Re: Millions of './ANY/IN' queries denied

2021-12-16 Thread Reindl Harald



Am 16.12.21 um 14:22 schrieb Andrew P.:

Sorry about forgetting to post the list. I hit Reply instead of Reply All. 
Annoying inconsistent list servers


blame your mail-client for not support "reply-list" buttons and 
"reply-all" is breaking this for me  :-)



You don't understand what kind of blacklist I want; I want to blacklist the 
domain name being asked for, so I don't answer for it. I'm not looking to 
blacklist forged IP addresses of requestors (since we all know criminals don't 
use their own identities; they use the identities of innocent bystanders).

Again, why should _my_ nameserver_ respond to a query for "./ANY/IN"? I am not 
a rootserver, and never will be.



AGAIN: you don't gain anything by not responding on a UDP protocol 
because the client can't distinct no response and packet loss


so you *increase* the load by retries on the client

don't get me wrong but you need to understand the implications of what 
you are doing - for DOS attacks "Response Rate Limiting" was invented 
and for non-DOS requests there isn't any valid reason to take action




From: bind-users  on behalf of Reindl Harald 

Sent: Thursday, December 16, 2021 8:14 AM
To: bind-users@lists.isc.org
Subject: Re: Millions of './ANY/IN' queries denied



Am 16.12.21 um 14:04 schrieb Andrew P.:

So you're claiming that legitimate resolvers would still be pointing at the 
wrong IP address for a public DNS server after over 16 years?


besides that i don't know why you are answering off-list nowhere did i
say anything about 16 years

but it can take time

just because some IP is asking for a domain you don't host is for sure
not a justification for automated blacklisting - that will happen
regulary after domain-transfers for some time


And asking repeatedly and rapidly for the same illegal root domain name in 
synchronized bursts of 10 queries supposedly from 10 different IP addresses?

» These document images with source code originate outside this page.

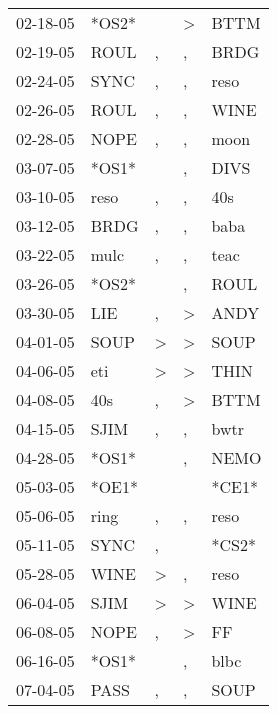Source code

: \begin{supertabular}{lllll}
 02-18-05 &  *OS2* &                  &     \textgreater &   BTTM \\
 02-19-05 &   ROUL &                , &                , &   BRDG \\
 02-24-05 &   SYNC &                , &                , &   reso \\
 02-26-05 &   ROUL &                , &                , &   WINE \\
 02-28-05 &   NOPE &                , &                , &   moon \\
 03-07-05 &  *OS1* &                  &                , &   DIVS \\
 03-10-05 &   reso &                , &                , &    40s \\
 03-12-05 &   BRDG &                , &                , &   baba \\
 03-22-05 &   mulc &                , &                , &   teac \\
 03-26-05 &  *OS2* &                  &                , &   ROUL \\
 03-30-05 &    LIE &                , &     \textgreater &   ANDY \\
 04-01-05 &   SOUP &     \textgreater &     \textgreater &   SOUP \\
 04-06-05 &    eti &     \textgreater &     \textgreater &   THIN \\
 04-08-05 &    40s &                , &     \textgreater &   BTTM \\
 04-15-05 &   SJIM &                , &                , &   bwtr \\
 04-28-05 &  *OS1* &                  &                , &   NEMO \\
 05-03-05 &  *OE1* &                  &                  &  *CE1* \\
 05-06-05 &   ring &                , &                , &   reso \\
 05-11-05 &   SYNC &                , &                  &  *CS2* \\
 05-28-05 &   WINE &     \textgreater &                , &   reso \\
 06-04-05 &   SJIM &     \textgreater &     \textgreater &   WINE \\
 06-08-05 &   NOPE &                , &     \textgreater &     FF \\
 06-16-05 &  *OS1* &                  &                , &   blbc \\
 07-04-05 &   PASS &                , &                , &   SOUP \\

\end{supertabular}
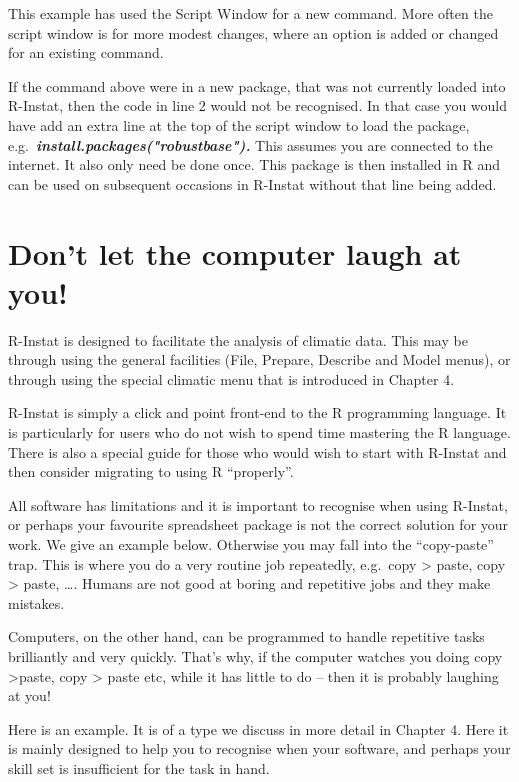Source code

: \documentclass[
  letterpaper,
  DIV=11,
  numbers=noendperiod]{scrreprt}
\begin{document}
This example has used the Script Window for a new command. More often
the script window is for more modest changes, where an option is added
or changed for an existing command.

If the command above were in a new package, that was not currently
loaded into R-Instat, then the code in line 2 would not be recognised.
In that case you would have add an extra line at the top of the script
window to load the package,
e.g.~\textbf{\emph{install.packages("robustbase").}} This assumes you
are connected to the internet. It also only need be done once. This
package is then installed in R and can be used on subsequent occasions
in R-Instat without that line being added.

\section{Don't let the computer laugh at
you!}\label{dont-let-the-computer-laugh-at-you}

R-Instat is designed to facilitate the analysis of climatic data. This
may be through using the general facilities (File, Prepare, Describe and
Model menus), or through using the special climatic menu that is
introduced in Chapter 4.

R-Instat is simply a click and point front-end to the R programming
language. It is particularly for users who do not wish to spend time
mastering the R language. There is also a special guide for those who
would wish to start with R-Instat and then consider migrating to using R
``properly''.

All software has limitations and it is important to recognise when using
R-Instat, or perhaps your favourite spreadsheet package is not the
correct solution for your work. We give an example below. Otherwise you
may fall into the ``copy-paste'' trap. This is where you do a very
routine job repeatedly, e.g.~copy \textgreater{} paste, copy
\textgreater{} paste, \ldots. Humans are not good at boring and
repetitive jobs and they make mistakes.

Computers, on the other hand, can be programmed to handle repetitive
tasks brilliantly and very quickly. That's why, if the computer watches
you doing copy \textgreater paste, copy \textgreater{} paste etc, while
it has little to do -- then it is probably laughing at you!

Here is an example. It is of a type we discuss in more detail in Chapter
4. Here it is mainly designed to help you to recognise when your
software, and perhaps your skill set is insufficient for the task in
hand.
\end{document}
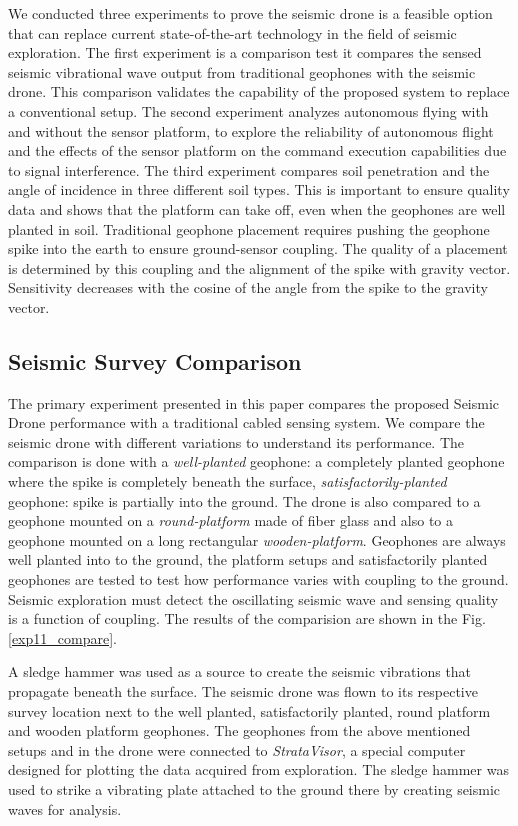 We conducted three experiments to prove the seismic drone is a feasible option that can replace current state-of-the-art technology in the field of seismic exploration. The first experiment is a comparison test it compares the sensed seismic vibrational wave output from traditional geophones with the seismic drone. This comparison validates the capability  of the proposed system to replace a conventional setup. The second experiment analyzes autonomous flying with and without the sensor platform, to explore the reliability of autonomous flight and the effects of the sensor platform on the command execution capabilities due to signal interference. The third experiment compares soil penetration and the angle of incidence in three different soil types. This is important to ensure quality data and shows that the platform can take off, even when the geophones are well planted in soil. Traditional geophone placement requires pushing the geophone spike into the earth to ensure ground-sensor coupling. The quality of a placement is determined by this coupling and the alignment of the spike with gravity vector. Sensitivity decreases with the cosine of the angle from the spike to the gravity vector.

\subsection{Seismic Survey Comparison}

The primary experiment presented in this paper compares the proposed Seismic Drone performance with a traditional cabled sensing system. We compare the seismic drone with different variations to understand its performance. The comparison is done with a \emph{well-planted} geophone: a completely planted geophone where the spike is completely beneath the surface,    \emph{satisfactorily-planted} geophone: spike is partially into the ground. The drone is also compared to a geophone mounted on a \emph{round-platform} made of fiber glass and also to a geophone mounted on a long rectangular \emph{wooden-platform}. Geophones are always well planted into to the ground, the platform setups and satisfactorily planted geophones are tested to test how performance varies with coupling to the ground. Seismic exploration must detect the oscillating seismic wave and sensing quality is a function of coupling. The results of the comparision are shown in the Fig. \ref{exp11_compare}.

A sledge hammer was used as a source to create the seismic vibrations that propagate beneath the surface. The seismic drone was flown to its respective survey location next to the well planted, satisfactorily planted, round platform and wooden platform geophones. The geophones from the above mentioned setups and in the drone were connected to \emph{StrataVisor}, a special computer designed for plotting the data acquired from exploration. The sledge hammer was used to strike a vibrating plate attached to the ground there by creating seismic waves for analysis.

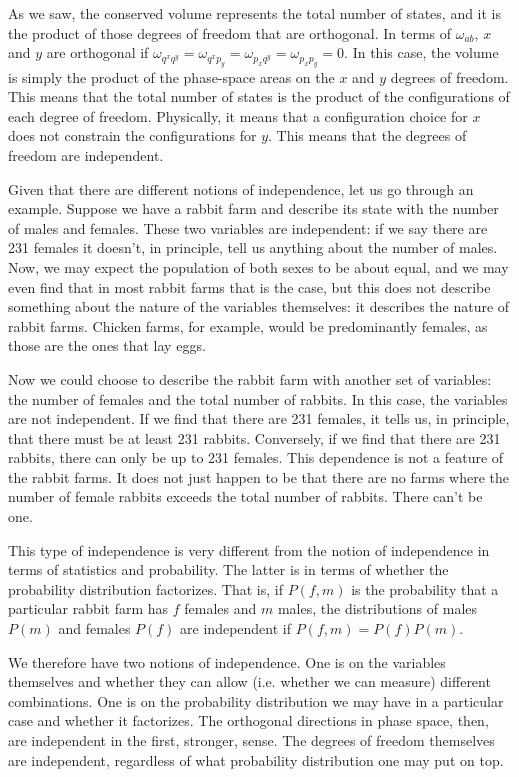 As we saw, the conserved volume represents the total number of states, and it is the product of those degrees of freedom that are orthogonal. In terms of $\omega_{ab}$, $x$ and $y$ are orthogonal if $\omega_{q^x q^y} = \omega_{q^x p_y} = \omega_{p_x q^y} = \omega_{p_x p_y} = 0$. In this case, the volume is simply the product of the phase-space areas on the $x$ and $y$ degrees of freedom. This means that the total number of states is the product of the configurations of each degree of freedom. Physically, it means that a configuration choice for $x$ does not constrain the configurations for $y$. This means that the degrees of freedom are independent.

Given that there are different notions of independence, let us go through an example. Suppose we have a rabbit farm and describe its state with the number of males and females. These two variables are independent: if we say there are 231 females it doesn't, in principle, tell us anything about the number of males. Now, we may expect the population of both sexes to be about equal, and we may even find that in most rabbit farms that is the case, but this does not describe something about the nature of the variables themselves: it describes the nature of rabbit farms. Chicken farms, for example, would be predominantly females, as those are the ones that lay eggs.

Now we could choose to describe the rabbit farm with another set of variables: the number of females and the total number of rabbits. In this case, the variables are not independent. If we find that there are 231 females, it tells us, in principle, that there must be at least 231 rabbits. Conversely, if we find that there are 231 rabbits, there can only be up to 231 females. This dependence is not a feature of the rabbit farms. It does not just happen to be that there are no farms where the number of female rabbits exceeds the total number of rabbits. There can't be one.

This type of independence is very different from the notion of independence in terms of statistics and probability. The latter is in terms of whether the probability distribution factorizes. That is, if $P(f,m)$ is the probability that a particular rabbit farm has $f$ females and $m$ males, the distributions of males $P(m)$ and females $P(f)$ are independent if $P(f,m) = P(f) P(m)$. 

We therefore have two notions of independence. One is on the variables themselves and whether they can allow (i.e. whether we can measure) different combinations. One is on the probability distribution we may have in a particular case and whether it factorizes. The orthogonal directions in phase space, then, are independent in the first, stronger, sense. The degrees of freedom themselves are independent, regardless of what probability distribution one may put on top.

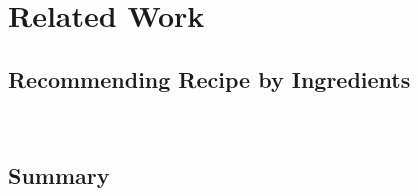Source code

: \chapter{Related Work}\label{chap:related}


\clearpage

\section{Recommending Recipe by Ingredients}\label{sec:related_near}



~\cite{Kuo:2012:IMP:2390776.2390778}


\section{}\label{sec:related_setting}


\section{Summary}
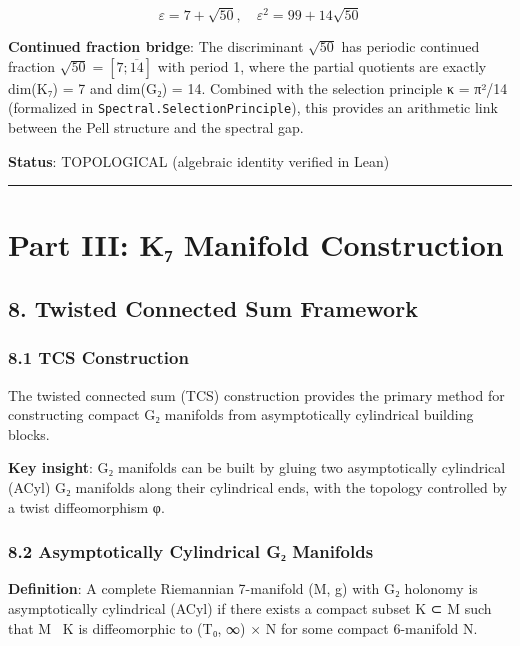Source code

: \documentclass[11pt,a4paper]{article}
\begin{document}
{{{{{{{{{{{{{{{\[\varepsilon = 7 + \sqrt{50}, \quad \varepsilon^2 = 99 + 14\sqrt{50}\]

\textbf{Continued fraction bridge}: The discriminant \(\sqrt{50}\) has periodic continued fraction \(\sqrt{50} = [7; \overline{14}]\) with period 1, where the partial quotients are exactly dim(K₇) = 7 and dim(G₂) = 14. Combined with the selection principle κ = π²/14 (formalized in \texttt{Spectral.SelectionPrinciple}), this provides an arithmetic link between the Pell structure and the spectral gap.

\textbf{Status}: TOPOLOGICAL (algebraic identity verified in Lean)

\begin{center}\rule{0.5\linewidth}{0.5pt}\end{center}

\section{Part III: K₇ Manifold Construction}\label{part-iii-kux2087-manifold-construction}

\subsection{8. Twisted Connected Sum Framework}\label{twisted-connected-sum-framework}

\subsubsection{8.1 TCS Construction}\label{tcs-construction}

The twisted connected sum (TCS) construction provides the primary method for constructing compact G₂ manifolds from asymptotically cylindrical building blocks.

\textbf{Key insight}: G₂ manifolds can be built by gluing two asymptotically cylindrical (ACyl) G₂ manifolds along their cylindrical ends, with the topology controlled by a twist diffeomorphism φ.

\subsubsection{8.2 Asymptotically Cylindrical G₂ Manifolds}\label{asymptotically-cylindrical-gux2082-manifolds}

\textbf{Definition}: A complete Riemannian 7-manifold (M, g) with G₂ holonomy is asymptotically cylindrical (ACyl) if there exists a compact subset K ⊂ M such that M ~K is diffeomorphic to (T₀, ∞) × N for some compact 6-manifold N.

}}}}}}}}}}}}}}}
\end{document}
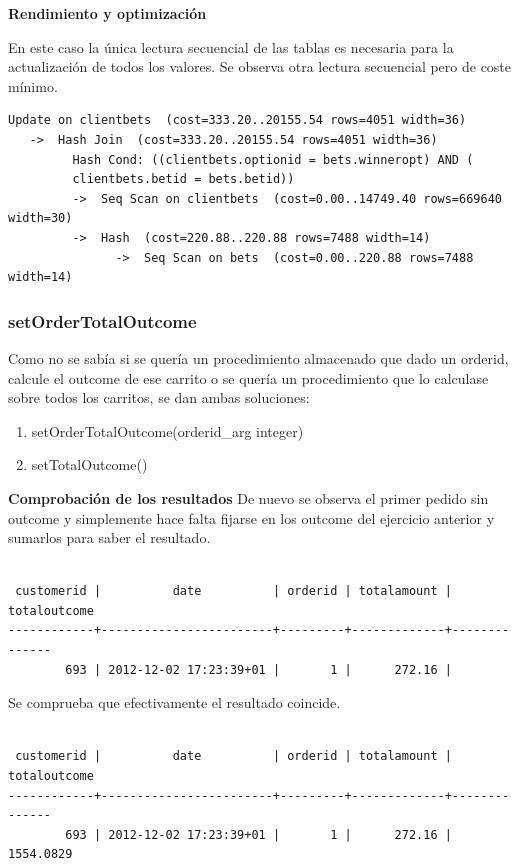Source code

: \documentclass{article}
\begin{document}
$$\;$$

\textbf{Rendimiento y optimización}

En este caso la única lectura secuencial de las tablas es necesaria para la actualización de todos los valores. Se observa otra lectura secuencial pero de coste mínimo.

\begin{lstlisting}[style=sql]
 Update on clientbets  (cost=333.20..20155.54 rows=4051 width=36)
   ->  Hash Join  (cost=333.20..20155.54 rows=4051 width=36)
         Hash Cond: ((clientbets.optionid = bets.winneropt) AND (
         clientbets.betid = bets.betid))
         ->  Seq Scan on clientbets  (cost=0.00..14749.40 rows=669640 width=30)
         ->  Hash  (cost=220.88..220.88 rows=7488 width=14)
               ->  Seq Scan on bets  (cost=0.00..220.88 rows=7488 width=14)
\end{lstlisting}

\subsubsection{setOrderTotalOutcome}
Como no se sabía si se quería un procedimiento almacenado que dado un orderid, calcule el outcome de ese carrito o se quería un procedimiento que lo calculase sobre todos los carritos, se dan ambas soluciones:
\begin{enumerate}
\item setOrderTotalOutcome(orderid\_arg integer)
\item setTotalOutcome()
\end{enumerate}
\textbf{Comprobación de los resultados}
De nuevo se observa el primer pedido sin outcome y simplemente hace falta fijarse en los outcome del ejercicio anterior y sumarlos para saber el resultado.
\begin{lstlisting}[style=sql]

 customerid |          date          | orderid | totalamount | totaloutcome
------------+------------------------+---------+-------------+--------------
        693 | 2012-12-02 17:23:39+01 |       1 |      272.16 |
\end{lstlisting}
Se comprueba que efectivamente el resultado coincide.
\begin{lstlisting}[style=sql]

 customerid |          date          | orderid | totalamount | totaloutcome
------------+------------------------+---------+-------------+--------------
        693 | 2012-12-02 17:23:39+01 |       1 |      272.16 |    1554.0829
\end{lstlisting}
\end{document}

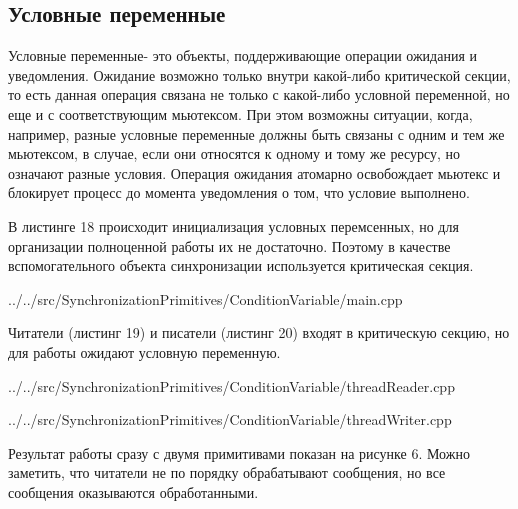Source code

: \documentclass[a4paper, 12pt]{article}		%
\begin{document}
\newpage
\subsection{Условные переменные}

Условные переменные- это объекты, поддерживающие операции ожидания и уведомления. Ожидание возможно только внутри какой-либо критической секции, то есть данная операция связана не только с какой-либо условной переменной, но еще и с соответствующим мьютексом. При этом возможны ситуации, когда, например, разные условные переменные должны быть связаны с одним и тем же мьютексом, в случае, если они относятся к одному и тому же ресурсу, но означают разные условия. Операция ожидания атомарно освобождает мьютекс и блокирует процесс до момента уведомления о том, что условие выполнено.

В листинге 18 происходит инициализация условных перемсенных, но для организации полноценной работы их не достаточно. Поэтому в качестве вспомогательного объекта синхронизации используется критическая секция.


{../../src/SynchronizationPrimitives/ConditionVariable/main.cpp}

Читатели (листинг 19) и писатели (листинг 20) входят в критическую секцию, но для работы ожидают условную переменную.


{../../src/SynchronizationPrimitives/ConditionVariable/threadReader.cpp}


{../../src/SynchronizationPrimitives/ConditionVariable/threadWriter.cpp}
\newpage

Результат работы сразу с двумя примитивами показан на рисунке 6. Можно заметить, что читатели не по порядку обрабатывают сообщения, но все сообщения оказываются обработанными.
\end{document}
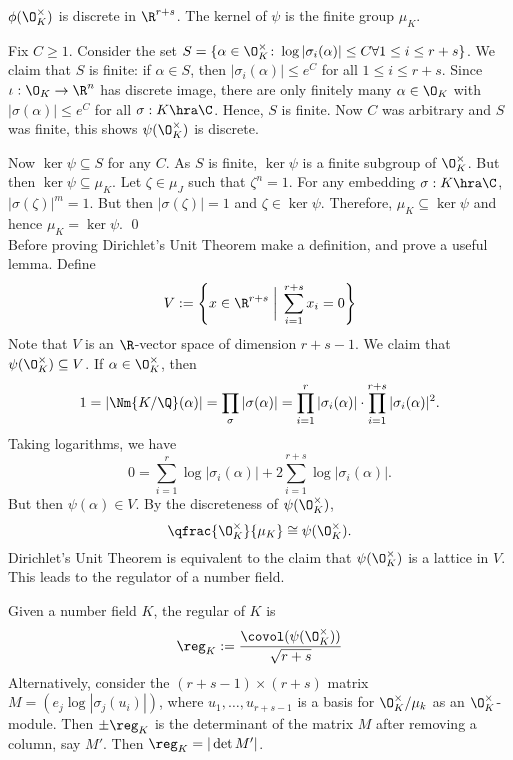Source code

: \begin{prop}
$\phi(\O_K^\times)$ is discrete in $\R^{r+s}$. The kernel of $\psi$ is the finite group $\mu_K$. 
\end{prop}

\pf Fix $C \geq 1$. Consider the set $S=\{ \alpha \in \O_K^\times \colon \log|\sigma_i(\alpha)| \leq C \forall 1\leq i \leq r+s\}$. We claim that $S$ is finite: if $\alpha \in S$, then $|\sigma_i(\alpha)| \leq e^C$ for all $1 \leq i \leq r+s$. Since $\iota: \O_K \to \R^n$ has discrete image, there are only finitely many $\alpha \in \O_K$ with $|\sigma(\alpha)| \leq e^C$ for all $\sigma: K \hra \C$. Hence, $S$ is finite. Now $C$ was arbitrary and $S$ was finite, this shows $\psi(\O_K^\times)$ is discrete. 

Now $\ker \psi \subseteq S$ for any $C$. As $S$ is finite, $\ker \psi$ is a finite subgroup of $\O_K^\times$. But then $\ker \psi \subseteq \mu_K$. Let $\zeta \in \mu_J$ such that $\zeta^n=1$. For any embedding $\sigma: K \hra \C$, $|\sigma(\zeta)|^m=1$. But then $|\sigma(\zeta)|=1$ and $\zeta \in \ker \psi$. Therefore, $\mu_K \subseteq \ker \psi$ and hence $\mu_K=\ker \psi$. \qed \\


Before proving Dirichlet's Unit Theorem make a definition, and prove a useful lemma. Define
	\[
	V:= \left\{ x \in \R^{r+s} \;\bigg|\; \sum_{i=1}^{r+s} x_i =0 \right\}
	\]
Note that $V$ is an $\R$-vector space of dimension $r+s-1$. We claim that $\psi(\O_K^\times) \subseteq V$. If $\alpha \in \O_K^\times$, then 
	\[
	1= |\Nm{K/\Q}(\alpha)|= \prod_\sigma |\sigma(\alpha)| = \prod_{i=1}^r |\sigma_i(\alpha)| \cdot \prod_{i=1}^{r+s} |\sigma_i(\alpha)|^2.
	\]
Taking logarithms, we have
	\[
	0= \sum_{i=1}^r \log|\sigma_i(\alpha)| + 2 \sum_{i=1}^{r+s} \log|\sigma_i(\alpha)|.
	\]
But then $\psi(\alpha) \in V$. By the discreteness of $\psi(\O_K^\times)$,
	\[
	\qfrac{\O_K^\times}{\mu_K} \cong \psi(\O_K^\times).
	\]
Dirichlet's Unit Theorem is equivalent to the claim that $\psi(\O_K^\times)$ is a lattice in $V$. This leads to the regulator of a number field.

\begin{dfn}[Regulator]
Given a number field $K$, the regular of $K$ is
	\[
	\reg_K:= \dfrac{\covol(\psi(\O_K^\times))}{\sqrt{r+s}}
	\]
Alternatively, consider the $(r+s-1) \times (r+s)$ matrix $M=(e_j \log|\sigma_j(u_i)|)$, where $u_1,\ldots,u_{r+s-1}$ is a basis for $\O_K^\times/\mu_k$ as an $\O_K^\times$-module. Then $\pm\reg_K$ is the determinant of the matrix $M$ after removing a column, say $M'$. Then $\reg_K= |\det M'|$.
\end{dfn}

that's what "Response Rate Limiting" is for


I say that because I have held the particular static IPv4 address that my 
nameserver is running on for that long, and I have never run a root nameserver 
of any sort, or hosted domains for anyone but myself.


fine, that's *your* case - we host 800 domains and all the time some get
transferred to us and some get away


I agree with the concept of a blacklist


i don't because the IP is in most cases FORGED


how do I set up one on my copy of bind so I can refuse to answer those obvious 
DNS DDoS attacks? While still answering legitimate requests for the domains I 
do hosts, that is.


"Response Rate Limiting"

again: the IP you mostly see is FORGED and the victim not the attacker
and all you do is blacklisting the innocent victim which never did
anything bad

with automated blacklisting you expose yourself to a simple DOS attack -
when i forge 8.8.8.8 and 8.8.4.4 and you do automated blacklisting i
take your domain offline for anybody on the planet using the google
resolvers

and after 8.8.8.8 and 8.8.4.4 i feed you with a list of all known ISP
resolvers for endusers - game over, you blacklisted the world



From: bind-users  on behalf of Reindl Harald 

Sent: Wednesday, December 15, 2021 8:44 AM
To: bind-users@lists.isc.org
Subject: Re: Millions of './ANY/IN' queries denied



Am 15.12.21 um 14:33 schrieb Andrew P.:

So why isn't there a way to tell BIND not to respond to queries for which it 
clearly is not authoritative (such as these attack vectors)? Since no 
legitimate resolver would be asking a non-authoritative server for information, 
why should his (or my) public BIND server respond to these even with an error 
message?


because in case of UDP it would make things much worser

how do the client smell that you didn't respond by purpose and distinct
it from packet loss leading to retries?

--

"Since no legitimate resolver would be asking a non authoritative server
for information" isn't true at all

years ago we moved a server to a different location and all sorts of ISP
resolvers did respond with old IPs months later, the dumbest one even
played lottery responding 50% old and 50% new IP

i found that out by random complaints because one domain had 60 count
subdomains and started to query all open rsolvers i was able to find
with script's - a tragedy

that machine was sadly the primary NS for 800 domains and over the
months the old ip could have been ru-used for a new customer running a
nameserver for completly different domains

--

long story short: no sane service should supress replies completly
unless a explicit blacklist saying so is involved



From: bind-users  on behalf of Ondřej Surý 

Sent: Wednesday, December 15, 2021 7:18 AM
To: Danilo Godec
Cc: bind-users@lists.isc.org
Subject: Re: Millions of './ANY/IN' queries denied


Would I be doing a

Re: Millions of './ANY/IN' queries denied

2021-12-16 Thread Andrew P .
Sorry about forgetting to post the list. I hit Reply instead of Reply All. 
Annoying inconsistent list servers

You don't understand what kind of blacklist I want; I want to blacklist the 
domain name being asked for, so I don't answer for it. I'm not looking to 
blacklist forged IP addresses of requestors (since we all know criminals don't 
use their own identities; they use the identities of innocent bystanders).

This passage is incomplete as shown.